DADDY DIARIES: Why you should teach children about death

I don’t know who needs to hear this, but please open up to that young one and talk about death. They see it. They can hear. They understand. ILLUSTRATION| IGAH

What you need to know:

  • The moment you mention your preparedness to face death, or previous night’s dream about it everyone starts making calls to friends who may know someone that casts out evil spirits.
  • They will exorcise that ‘evil’ out of your system my friend, accompanied by chants of “Riswaaa!” until the word is erased from your mind.

My sister died three days before her daughter's first birthday. She lost the battle to an asthma attack that simply refused to be contained.

It was on Christmas Day in 2015.

Given the abrupt manner she had passed on, and the fact that the baby was still young, my family decided to hold on to that information until she was old enough to comprehend how her mother put her to bed one evening then disappeared and has never been seen again.
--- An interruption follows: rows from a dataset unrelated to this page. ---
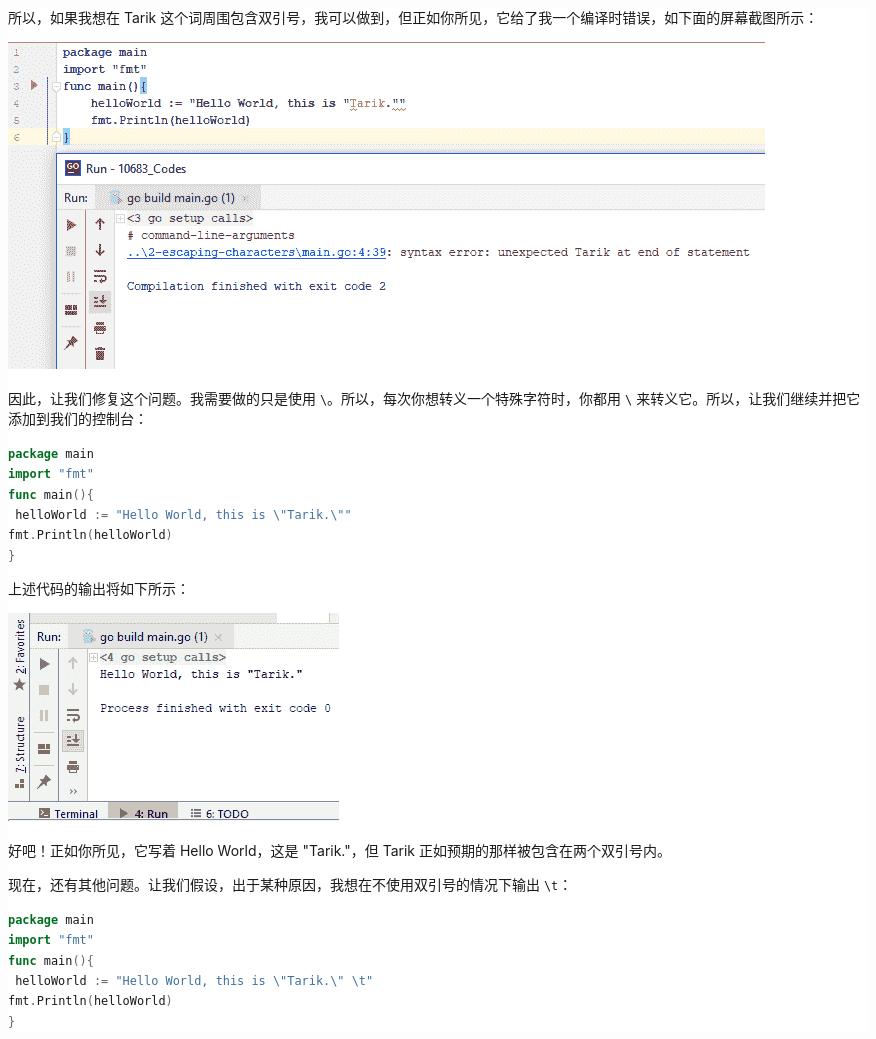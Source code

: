 所以，如果我想在 Tarik 这个词周围包含双引号，我可以做到，但正如你所见，它给了我一个编译时错误，如下面的屏幕截图所示：

![图片](img/ba60f272-bc4b-4602-a2a7-32053c00cb32.png)

因此，让我们修复这个问题。我需要做的只是使用 `\`。所以，每次你想转义一个特殊字符时，你都用 `\` 来转义它。所以，让我们继续并把它添加到我们的控制台：

```go
package main
import "fmt" 
func main(){
 helloWorld := "Hello World, this is \"Tarik.\""
fmt.Println(helloWorld)
}
```

上述代码的输出将如下所示：

![图片](img/08b1ad84-c990-4a17-aed7-62879f0a4566.png)

好吧！正如你所见，它写着 Hello World，这是 "Tarik."，但 Tarik 正如预期的那样被包含在两个双引号内。

现在，还有其他问题。让我们假设，出于某种原因，我想在不使用双引号的情况下输出 `\t`：

```go
package main
import "fmt"
func main(){
 helloWorld := "Hello World, this is \"Tarik.\" \t"
fmt.Println(helloWorld)
}
```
The problem was that none of us could tell exactly what ‘old enough’ meant, and you see Africans are very poor at discussing death even among old folk.

The moment you mention your preparedness to face death, or previous night’s dream about it everyone starts making calls to friends who may know someone that casts out evil spirits.

They will exorcise that ‘evil’ out of your system my friend, accompanied by chants of “Riswaaa!” until the word is erased from your mind.

Now imagine discussing such a forbidden topic with a four-year-old . . . these fellows can banish you out of that village forever.

In our attempts to protect the young girl from traumatic information until we were sure she could handle it, we forgot that there are slightly older children who not only witnessed the funeral but also understood what death means.

Turns out one of them pointed at the grave and informed her that “mama yako alikufa akazikwa pale,” followed by a heart to heart talk from one child to another on how under that gravestone lies the mother she keeps hoping will appear one day.

Next thing we heard was the young girl screaming at a playmate to ‘play anywhere else but not near her mother’s grave because it will disturb her sleep.’

DISREGARD FOR CHILD’S FEELINGS

The other loophole was non-family adults who delegated themselves the role of family spokesperson with wanton disregard for the child’s feelings.

These ones incited her to ask us where we took the mother and when we expect her back.

Unprepared and in haste, we had to sit the young girl down and explain in detail the story surrounding her mother and the grave to mitigate against strangers offering unsolicited help.

The biggest undoing with random people discussing sensitive issues with a baby is that they throw in a few falsehoods and convolutions, feeding an innocent mind with lies.

Such a child is bound to live by wrong information and undoing it can be very difficult.

Fast forward to June 2019, and for over a week my four-year-old son accompanied me on daily visits to where my old man was hospitalised.

He watched him struggle with machines in intensive care, trying so hard to cling to life. On one of the days, he requested to say a prayer they were taught in school.

Standing beside the invalid’s bed with our eyes closed, the young man said his prayer, “Lord we thank you, for the friends so wonderful, for the food so good, and for family so wonderful, Amen!” It was by all means far from someone asking Gold’s help in a moment of distress, but the effort counted.

My dad breathed his last that same evening, sent to the heaven with a thanksgiving prayer from his grandson.

KEPT MY CALM

He keenly watched as people mourned, and Luhyas can wail, wueh! Sometimes it becomes difficult to know who is genuinely heartbroken and who is putting in effort to earn a sitting at the dining table.

I kept my calm, trying to be strong for him and my younger sisters, but then he approached me and asked why I was not joining the rest in crying.

I quickly realised it was necessary to let myself loose for him to understand that it is perfectly normal to grieve, and that daddy too is a human with emotions.

So I shed some tears, leaving the rest to flow inside me in huge torrents. It is evident that the difficult emotional chat we had made things clearer and straight for him, because since my old man was buried he keeps telling me “I’m sorry your father died.”

As if that is not enough he forces anyone else we meet to “tell my daddy sorry because his father died.”

He understands I lost someone, only that it is yet to hit home the man who passed on is his paternal grandfather, the individual he is named after.

Sitting a four-year-old down to discuss death and its implications may have been a difficult moment for both of us, but it has by far saved me the trouble of always being asked to fill gaps. He has closure, knows that death is final, and is aware that it is fine to grieve.

I don’t know who needs to hear this, but please open up to that young one and talk. They hear, and understand.